Al comparar las puntuaciones de descomposición en la escena y en la autopsia, los investigadores hallaron que más de la mitad de los cuerpos mostraron una progresión clara de la descomposición durante el almacenamiento. Tres factores se destacaron como especialmente importantes, independientemente del método de puntuación usado. Primero, los cuerpos que estaban aún en etapas muy tempranas de descomposición cuando se descubrieron tendieron a cambiar más durante la refrigeración; tenían más “espacio para avanzar” en el proceso. Segundo, una temperatura corporal inicial más elevada se asoció fuertemente con mayores cambios posteriores, porque el calor alimenta la actividad bacteriana, la descomposición química y el crecimiento de insectos. Tercero, largos periodos de almacenamiento en el mortuorio —especialmente más de cinco días— se relacionaron con una progresión notablemente mayor de la descomposición. Además, los cuerpos colonizados por insectos se descompusieron más rápido incluso en la cámara fría, ya que la actividad de las larvas puede elevar temperaturas locales y consumir tejidos blandos.

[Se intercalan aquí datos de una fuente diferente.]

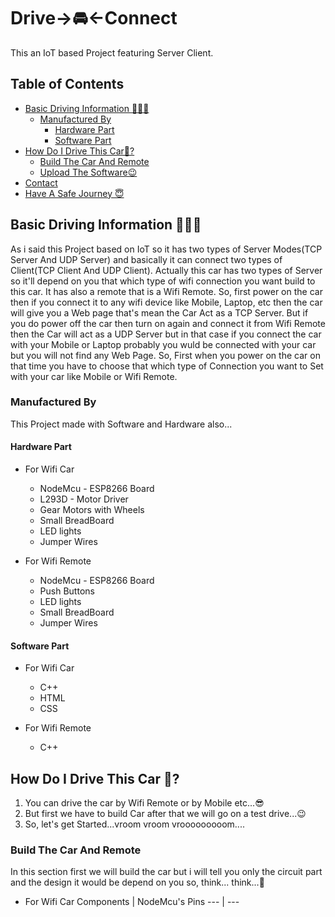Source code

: # Drive->🚘<-Connect
This an IoT based Project featuring Server Client. 

## Table of Contents
* [Basic Driving Information 👮🏽‍♂️](#about-project)
  * [Manufactured By](#built-with)
    * [Hardware Part](#hardware-part)
    * [Software Part](#software-part)
* [How Do I Drive This Car🤔?](#getting-started)
  * [Build The Car And Remote](#installation)
  * [Upload The Software😉](#code_upload)
* [Contact](#contact)
* [Have A Safe Journey 😇](#wishes)

## Basic Driving Information 👮🏽‍♂️
As i said this Project based on IoT so it has two types of Server Modes(TCP Server And UDP Server) and basically it can connect two types of Client(TCP Client And UDP Client).
Actually this car has two types of Server so it'll depend on you that which type of wifi connection you want build to this car. It has also a remote that is a Wifi Remote.
So, first power on the car then if you connect it to any wifi device like Mobile, Laptop, etc then the car will give you a Web page that's mean the Car Act as a TCP Server.
But if you do power off the car then turn on again and connect it from Wifi Remote then the Car will act as a UDP Server but in that case if you connect the car with your Mobile or Laptop probably you wuld be connected with your car but you will not find any Web Page. So, First when you power on the car on that time you have to choose that which type of Connection you want to Set with your car like Mobile or Wifi Remote.

### Manufactured By
This Project made with Software and Hardware also...

#### Hardware Part
* For Wifi Car
  * NodeMcu - ESP8266 Board
  * L293D - Motor Driver
  * Gear Motors with Wheels
  * Small BreadBoard
  * LED lights
  * Jumper Wires
   
* For Wifi Remote
  * NodeMcu - ESP8266 Board
  * Push Buttons
  * LED lights
  * Small BreadBoard
  * Jumper Wires

#### Software Part
* For Wifi Car
  * C++
  * HTML
  * CSS

* For Wifi Remote
  * C++

## How Do I Drive This Car 🤔?
1. You can drive the car by Wifi Remote or by Mobile etc...😎
2. But first we have to build Car after that we will go on a test drive...😉
3. So, let's get Started...vroom vroom vrooooooooom....

### Build The Car And Remote
In this section first we will build the car but i will tell you only the circuit part and the design it would be depend on you so, think... think...🤔
* For Wifi Car
  Components | NodeMcu's Pins
  ---        |      ---
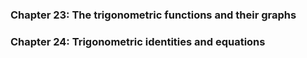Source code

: ### Chapter 23: The trigonometric functions and their graphs

### Chapter 24: Trigonometric identities and equations
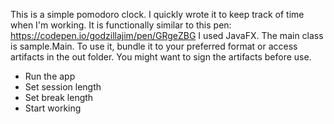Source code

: This is a simple pomodoro clock. I quickly wrote it to keep track of time when I'm working. It is functionally similar to this pen: 
https://codepen.io/godzillajim/pen/GRgeZBG
I used JavaFX. The main class is sample.Main. To use it, bundle it to your 
preferred format or access artifacts in the out folder. You might want to sign the
artifacts before use.
- Run the app
- Set session length
- Set break length
- Start working
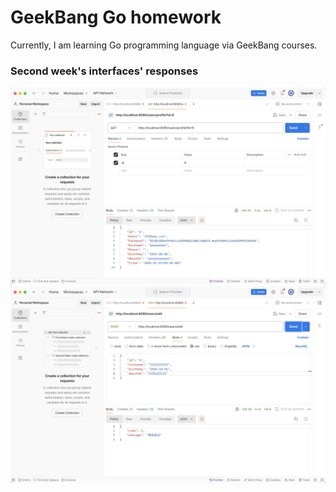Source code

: # GeekBang Go homework

Currently, I am learning Go programming language via GeekBang courses.

### Second week's interfaces' responses
![profile](./src/second-week/profile_interface.png)
![edit](./src/second-week/edit_interface.png)
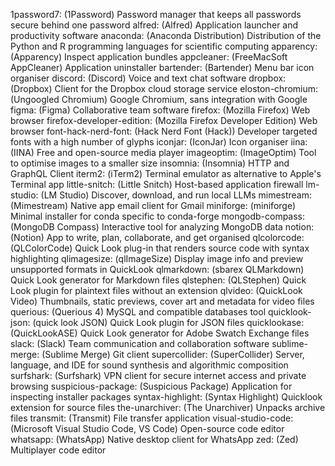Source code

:1password7: (1Password) Password manager that keeps all passwords secure behind one password
alfred: (Alfred) Application launcher and productivity software
anaconda: (Anaconda Distribution) Distribution of the Python and R programming languages for scientific computing
apparency: (Apparency) Inspect application bundles
appcleaner: (FreeMacSoft AppCleaner) Application uninstaller
bartender: (Bartender) Menu bar icon organiser
discord: (Discord) Voice and text chat software
dropbox: (Dropbox) Client for the Dropbox cloud storage service
eloston-chromium: (Ungoogled Chromium) Google Chromium, sans integration with Google
figma: (Figma) Collaborative team software
firefox: (Mozilla Firefox) Web browser
firefox-developer-edition: (Mozilla Firefox Developer Edition) Web browser
font-hack-nerd-font: (Hack Nerd Font (Hack)) Developer targeted fonts with a high number of glyphs
iconjar: (IconJar) Icon organiser
iina: (IINA) Free and open-source media player
imageoptim: (ImageOptim) Tool to optimise images to a smaller size
insomnia: (Insomnia) HTTP and GraphQL Client
iterm2: (iTerm2) Terminal emulator as alternative to Apple's Terminal app
little-snitch: (Little Snitch) Host-based application firewall
lm-studio: (LM Studio) Discover, download, and run local LLMs
mimestream: (Mimestream) Native app email client for Gmail
miniforge: (miniforge) Minimal installer for conda specific to conda-forge
mongodb-compass: (MongoDB Compass) Interactive tool for analyzing MongoDB data
notion: (Notion) App to write, plan, collaborate, and get organised
qlcolorcode: (QLColorCode) Quick Look plug-in that renders source code with syntax highlighting
qlimagesize: (qlImageSize) Display image info and preview unsupported formats in QuickLook
qlmarkdown: (sbarex QLMarkdown) Quick Look generator for Markdown files
qlstephen: (QLStephen) Quick Look plugin for plaintext files without an extension
qlvideo: (QuickLook Video) Thumbnails, static previews, cover art and metadata for video files
querious: (Querious 4) MySQL and compatible databases tool
quicklook-json: (quick look JSON) Quick Look plugin for JSON files
quicklookase: (QuickLookASE) Quick Look generator for Adobe Swatch Exchange files
slack: (Slack) Team communication and collaboration software
sublime-merge: (Sublime Merge) Git client
supercollider: (SuperCollider) Server, language, and IDE for sound synthesis and algorithmic composition
surfshark: (Surfshark) VPN client for secure internet access and private browsing
suspicious-package: (Suspicious Package) Application for inspecting installer packages
syntax-highlight: (Syntax Highlight) Quicklook extension for source files
the-unarchiver: (The Unarchiver) Unpacks archive files
transmit: (Transmit) File transfer application
visual-studio-code: (Microsoft Visual Studio Code, VS Code) Open-source code editor
whatsapp: (WhatsApp) Native desktop client for WhatsApp
zed: (Zed) Multiplayer code editor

Por qué el clima, la ropa y la localización no lo explican todo

Algunas influencias que podrían parecer obvias resultaron tener menos peso del esperado. El tiempo estimado transcurrido desde la muerte hasta el hallazgo, así como la temperatura exterior general en la escena, no mostraron una relación fuerte y directa con cuánto avanzó la descomposición durante el almacenamiento. Los hallazgos en interiores frente a exteriores produjeron solo diferencias menores en el comportamiento de enfriamiento. La ropa mostró un panorama complejo: en este estudio, los cuerpos sin ropa a menudo parecían cambiar algo menos entre la escena y la autopsia, pero los autores señalan que esto puede deberse en parte a una mejor documentación fotográfica y no a un efecto biológico real. En conjunto, los hallazgos subrayan que la descomposición está moldeada por muchas variables que interaccionan, en lugar de por factores simples y aislados.

Medidas prácticas para proteger la evidencia forense

Para los investigadores, el mensaje es claro. Los cuerpos que están calientes cuando se encuentran, en etapas tempranas de descomposición o claramente infestados por insectos corren el mayor riesgo de cambiar rápidamente mientras esperan en almacenamiento frío. Si estos cuerpos se guardan durante varios días en cámaras de mortuorio que no son lo bastante frías o que se abren con frecuencia, señales cruciales como hematomas o heridas pequeñas pueden perderse, dificultando o incluso imposibilitando determinar la causa o la manera de la muerte. Los autores recomiendan reglas nacionales claras: los mortuorios deberían enfriar los cuerpos hasta alrededor de 4 °C, priorizar autopsias rápidas para restos calientes o colonizados por insectos y evitar periodos de almacenamiento superiores a cinco días. Un mejor control de la temperatura y una adecuada priorización de casos, sostienen, no solo mejorarían las estimaciones del momento de la muerte sino que también protegerían la justicia al preservar pruebas frágiles.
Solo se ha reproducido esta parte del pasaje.